Only 1 to 3% of head and neck paragangliomas are functional catecholamine-secreting tumors. To date, there have been only three reported cases of secretory sinonasal paragangliomas, and no cases of a secreting skull base sinonasal paraganglioma in a patient with prior paragangliomas. Although uncommon, patients with secretory paragangliomas may present with labile hypertension which requires a complete workup including serum and 24-hour urine catecholamine and metanephrine. In these patients, surgical intervention may be catastrophic without perioperative α adrenergic blockade. Additionally, evaluation for synchronous lesions using CT and/or MRI scan as well as MIBG scan is important, especially in patients with history of SDHB mutations. Patients with SDHB mutations tend to develop extra-adrenal paragangliomas with increased risk for developing tumor in the head and neck region as well as malignant and metastatic disease. SDHB has also been associated with hereditary paraganglioma and pheochromocytoma syndrome and familial genetic testing is recommended.[10 ]
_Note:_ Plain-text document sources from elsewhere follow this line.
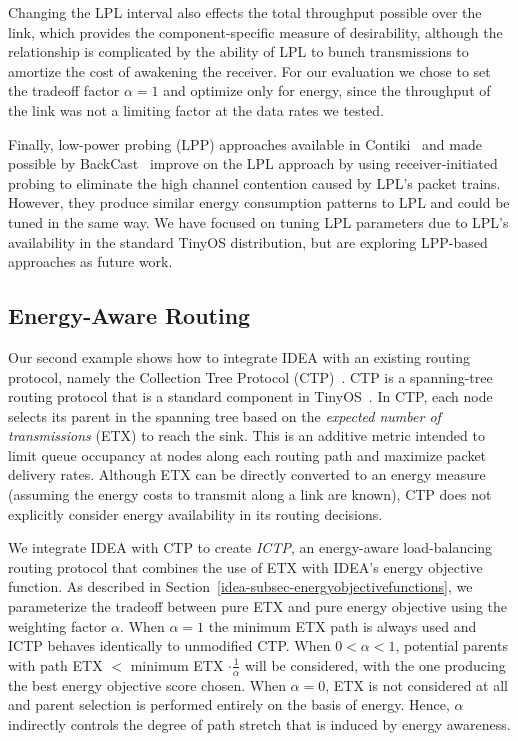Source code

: Changing the LPL interval also effects the total throughput possible over the
link, which provides the component-specific measure of desirability, although
the relationship is complicated by the ability of LPL to bunch transmissions
to amortize the cost of awakening the receiver. For our evaluation we chose
to set the tradeoff factor $\alpha=1$ and optimize only for energy, since the
throughput of the link was not a limiting factor at the data rates we tested.

Finally, low-power probing (LPP) approaches available in
Contiki~\cite{contiki} and made possible by BackCast~\cite{backcast-hotnets}
improve on the LPL approach by using receiver-initiated probing to eliminate
the high channel contention caused by LPL's packet trains. However, they
produce similar energy consumption patterns to LPL and could be tuned in the
same way. We have focused on tuning LPL parameters due to LPL's availability
in the standard TinyOS distribution, but are exploring LPP-based approaches
as future work.

\subsection{Energy-Aware Routing}

Our second example shows how to integrate IDEA with an existing routing
protocol, namely the Collection Tree Protocol (CTP)~\cite{ctp-sensys09}. CTP
is a spanning-tree routing protocol that is a standard component in
TinyOS~\cite{tinyos-asplos00}. In CTP, each node selects its parent in the
spanning tree based on the \textit{expected number of transmissions} (ETX) to
reach the sink. This is an additive metric intended to limit queue occupancy
at nodes along each routing path and maximize packet delivery rates. Although
ETX can be directly converted to an energy measure (assuming the energy costs
to transmit along a link are known), CTP does not explicitly consider energy
availability in its routing decisions.

We integrate IDEA with CTP to create \textit{ICTP}, an energy-aware
load-balancing routing protocol that combines the use of ETX with IDEA's
energy objective function. As described in
Section~\ref{idea-subsec-energyobjectivefunctions}, we parameterize the
tradeoff between pure ETX and pure energy objective using the weighting
factor $\alpha$. When $\alpha = 1$ the minimum ETX path is always used and
ICTP behaves identically to unmodified CTP. When $0 < \alpha < 1$, potential
parents with path ETX $<$ minimum ETX $\cdot \frac{1}{\alpha}$ will be
considered, with the one producing the best energy objective score chosen.
When $\alpha = 0$, ETX is not considered at all and parent selection is
performed entirely on the basis of energy. Hence, $\alpha$ indirectly
controls the degree of path stretch that is induced by energy awareness.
Surgical resection, open or endoscopic, is the treatment of choice for paraganglioma. Complete resection of the tumor is recommended due to the potential for locally aggressive and destructive nature of sinonasal paragangliomas as well as potential for metastasis. As in this case, skull base tumors may be difficult to completely resect with clear margins due to intracranial extension or involvement of critical neurovascular structures. In these cases, postoperative high-precision radiotherapy and radionuclide 131 I-MIBG can be used as adjuvant therapy.[1 ] Although radiation therapy alone has been shown to achieve local control and symptomatic improvement, it has not been shown to achieve complete remission.[11 ] In patients with MIBG-avid disease, radionuclide 131 I-MIBG therapy can provide with symptomatic relief and tumor control through interactions with active uptake-1 mechanism at the cell membrane and neurosecretory storage granules in the cytoplasm of neuroendocrine cells.[12 ] Phase II clinical trials have shown that 131 I-MIBG therapy was effective in producing a sustained complete or partial remission in patients who have good MIBG uptake on diagnostic scanning.[13 ] This patient underwent both postoperative intensity-modulated radiation therapy and therapeutic 131 I-MIBG postoperatively due to tumor location and MIBG avidity.
Long-term follow-up is essential following treatment of head and neck paragangliomas. Interval biochemical assessment of urine and plasma catecholamine and metanephrine levels as well as follow-up imaging including MRI and MIBG scans can be used to assess for local and distant tumor control. This is especially important for patients with genetic mutations such as SDHB mutation who have higher probability of metastatic and metachronous tumors.
Conclusion
This case is an unusual presentation of a secreting skull base paraganglioma presenting with labile hypertension in a patient with history of prior paragangliomas and undiagnosed SDHB mutation. Complete workup for these lesions in patients with SDHB mutations should include biochemical evaluation of catecholamine and metanephrine as well as CT, MRI, and MIBG imaging of head and neck as well as thorax and abdomen for synchronous or metastatic tumor. Preoperative adrenergic blockade and angiography and embolization of the tumor are important to avoid intraoperative complications. Skull base paragangliomas may preclude complete surgical resection. In these instances, postoperative high-precision radiation and 131 I-MIBG are viable adjuvant therapies. Long-term follow-up is essential for patients with SDHB mutations as they may develop recurrent paragangliomas.